Formerly atheist blogger Leah Libresco reports that she has converted to Catholicism.
That's quite a shift. Typically, the terminus a quo of Tiber swimmers is either generic theism or mere Christianity (in C. S. Lewis' sense) or some Protestant sect. Seismic is the shift from out-and-out God denial to acceptance of an extremely specific conception of God.
How specific?
The God of Catholicism is of course a Trinity: one God in three divine persons, the Father, the Son, and the Holy Ghost. (It was 'Holy Ghost' still in the 'fifties; the arguably ruinous Vatican II reforms of the 'sixties replaced 'Ghost' with 'Spirit.') The Second Person of the Trinity, the Son, or Logos (Word), entered human history at a particular time in a particular place in the person of Jesus of Nazareth. This is the doctrine of the Incarnation.
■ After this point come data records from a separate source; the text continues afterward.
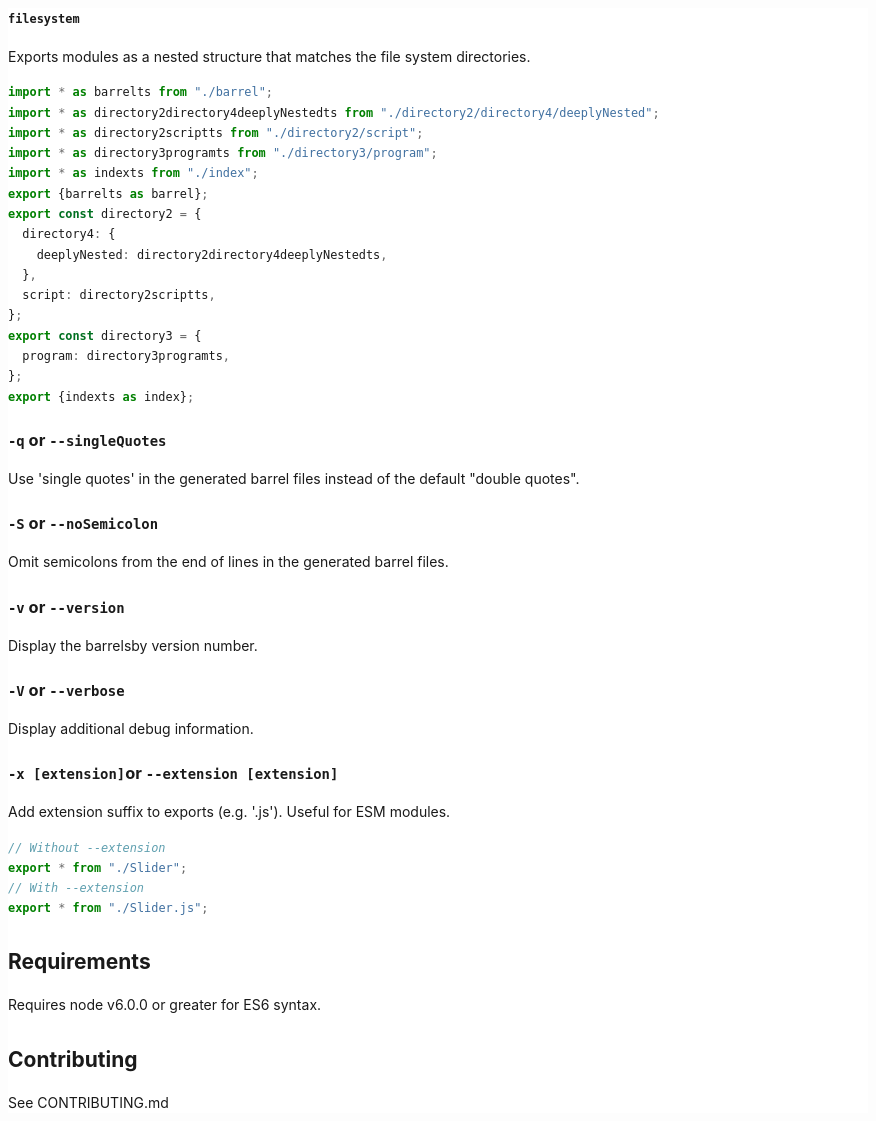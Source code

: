 #### `filesystem`

Exports modules as a nested structure that matches the file system directories.

```TypeScript
import * as barrelts from "./barrel";
import * as directory2directory4deeplyNestedts from "./directory2/directory4/deeplyNested";
import * as directory2scriptts from "./directory2/script";
import * as directory3programts from "./directory3/program";
import * as indexts from "./index";
export {barrelts as barrel};
export const directory2 = {
  directory4: {
    deeplyNested: directory2directory4deeplyNestedts,
  },
  script: directory2scriptts,
};
export const directory3 = {
  program: directory3programts,
};
export {indexts as index};
```

### `-q` or `--singleQuotes`

Use 'single quotes' in the generated barrel files instead of the default "double quotes".

### `-S` or `--noSemicolon`

Omit semicolons from the end of lines in the generated barrel files.

### `-v` or `--version`

Display the barrelsby version number.

### `-V` or `--verbose`

Display additional debug information.

### `-x [extension]`or `--extension [extension]`
Add extension suffix to exports (e.g. '.js'). Useful for ESM modules.

```TypeScript
// Without --extension
export * from "./Slider";
// With --extension
export * from "./Slider.js";
```

## Requirements

Requires node v6.0.0 or greater for ES6 syntax.

## Contributing

See CONTRIBUTING.md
God, or rather God the Son, became man. "The Word became flesh and dwelt among us." To do so, Jesus had to be born of a woman in that humble manner common to all of us, inter faeces et urinam, and yet without an earthly father. Thus arises the doctrine of the Virgin Birth. But since the God-Man is perfectly sinless, he canot be born of a woman bearing the taint of Original Sin. Hence the doctrine of the Immaculate Conception: Mary, the mother of God, was born without Original Sin. So far, five dogmas that go beyond generic Western monotheism: Trinity, Incarnation, Virgin Birth, Original Sin, Immaculate Conception. See Trinity and Incarnation and Original Sin categories for some details.
I have gone only a about a third of the way into the specificity of the Catholic God-conception, but far enough for one to see how dogmatically rich it is.
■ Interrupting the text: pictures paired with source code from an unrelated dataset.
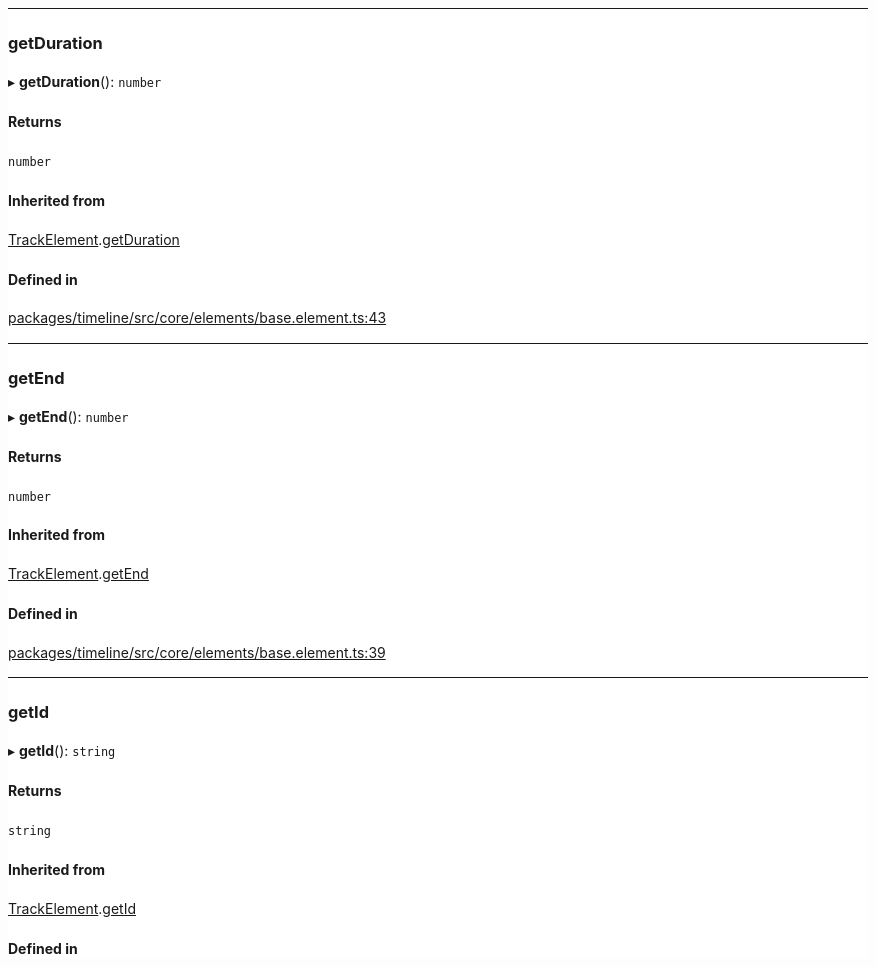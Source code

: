 ___

### getDuration

▸ **getDuration**(): `number`

#### Returns

`number`

#### Inherited from

[TrackElement](TrackElement.md).[getDuration](TrackElement.md#getduration)

#### Defined in

[packages/timeline/src/core/elements/base.element.ts:43](https://github.com/ncounterspecialist/twick/blob/076b5b2d4006b7835e1bf4168731258cbc34771f/packages/timeline/src/core/elements/base.element.ts#L43)

___

### getEnd

▸ **getEnd**(): `number`

#### Returns

`number`

#### Inherited from

[TrackElement](TrackElement.md).[getEnd](TrackElement.md#getend)

#### Defined in

[packages/timeline/src/core/elements/base.element.ts:39](https://github.com/ncounterspecialist/twick/blob/076b5b2d4006b7835e1bf4168731258cbc34771f/packages/timeline/src/core/elements/base.element.ts#L39)

___

### getId

▸ **getId**(): `string`

#### Returns

`string`

#### Inherited from

[TrackElement](TrackElement.md).[getId](TrackElement.md#getid)

#### Defined in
Now the more dogmatically rich a religion, the more specific its claims, the harder it will be to accept. To be an intellectually honest Roman Catholic, for example, one must accept not only the above dogmas but a number of others besides. These extremely specific dogmas are stumbling blocks to many thinking people. (Of course, the same problem arises with other doctrinally rich belief systems such as Communism.)
For some of us who were raised in the Roman church, the dogmas and their presuppositions beg give rise to questions that we simply must get clear about. (We cannot merely go along to get along, or participate in rites and rituals the theological foundations of which are murky. Example: to take communion when Transubstantiation beggars understanding.) And so some of us become philosophers. But any movement towards Athens is a movement away from Jerusalem . . . .
But it's Saturday night, time to punch the clock, time for my once-a-week ration of tequila, and time for Saturday Night at the Oldies. Tomorrow's another day.